§ Task prompt:
Which lines of the listing below contain the word "models"? Return them.

§ Data for analysis:
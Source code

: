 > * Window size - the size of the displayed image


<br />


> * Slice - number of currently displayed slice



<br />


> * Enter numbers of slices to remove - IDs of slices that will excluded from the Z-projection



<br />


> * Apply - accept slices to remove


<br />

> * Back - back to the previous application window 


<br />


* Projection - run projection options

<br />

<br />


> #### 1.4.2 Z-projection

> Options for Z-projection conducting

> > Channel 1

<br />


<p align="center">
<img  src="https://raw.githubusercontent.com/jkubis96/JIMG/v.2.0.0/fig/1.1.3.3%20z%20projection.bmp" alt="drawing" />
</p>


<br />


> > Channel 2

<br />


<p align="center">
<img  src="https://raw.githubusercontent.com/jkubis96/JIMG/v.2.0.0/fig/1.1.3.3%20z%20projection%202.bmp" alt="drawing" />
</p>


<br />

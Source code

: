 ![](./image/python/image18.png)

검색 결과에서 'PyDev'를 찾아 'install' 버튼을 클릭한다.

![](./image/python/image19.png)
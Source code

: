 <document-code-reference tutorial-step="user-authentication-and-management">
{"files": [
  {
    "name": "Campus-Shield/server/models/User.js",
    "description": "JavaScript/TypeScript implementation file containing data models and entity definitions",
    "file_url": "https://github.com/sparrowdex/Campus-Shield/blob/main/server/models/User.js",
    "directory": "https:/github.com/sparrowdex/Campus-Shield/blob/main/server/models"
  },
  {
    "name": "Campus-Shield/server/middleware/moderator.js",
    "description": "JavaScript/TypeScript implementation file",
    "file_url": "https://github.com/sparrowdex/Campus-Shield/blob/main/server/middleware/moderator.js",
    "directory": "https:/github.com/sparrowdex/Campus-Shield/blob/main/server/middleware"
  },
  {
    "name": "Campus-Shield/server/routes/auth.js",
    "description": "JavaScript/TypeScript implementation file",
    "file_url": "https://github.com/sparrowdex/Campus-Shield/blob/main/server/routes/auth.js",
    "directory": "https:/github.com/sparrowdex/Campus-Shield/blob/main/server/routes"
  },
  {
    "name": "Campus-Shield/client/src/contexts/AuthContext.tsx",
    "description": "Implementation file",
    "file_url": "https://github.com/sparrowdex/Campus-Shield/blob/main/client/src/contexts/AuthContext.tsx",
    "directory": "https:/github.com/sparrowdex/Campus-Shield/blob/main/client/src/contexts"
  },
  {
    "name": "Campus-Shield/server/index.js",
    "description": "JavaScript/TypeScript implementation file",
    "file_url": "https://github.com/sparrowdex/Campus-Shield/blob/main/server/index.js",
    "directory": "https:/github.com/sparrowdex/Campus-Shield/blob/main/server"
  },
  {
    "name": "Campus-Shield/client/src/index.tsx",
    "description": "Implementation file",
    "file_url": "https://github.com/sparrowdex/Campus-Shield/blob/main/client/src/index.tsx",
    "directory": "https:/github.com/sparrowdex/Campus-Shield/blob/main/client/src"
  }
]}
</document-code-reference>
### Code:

§ Reply to the task:
    "name": "Campus-Shield/server/models/User.js",
    "description": "JavaScript/TypeScript implementation file containing data models and entity definitions",
    "file_url": "https://github.com/sparrowdex/Campus-Shield/blob/main/server/models/User.js",
    "directory": "https:/github.com/sparrowdex/Campus-Shield/blob/main/server/models"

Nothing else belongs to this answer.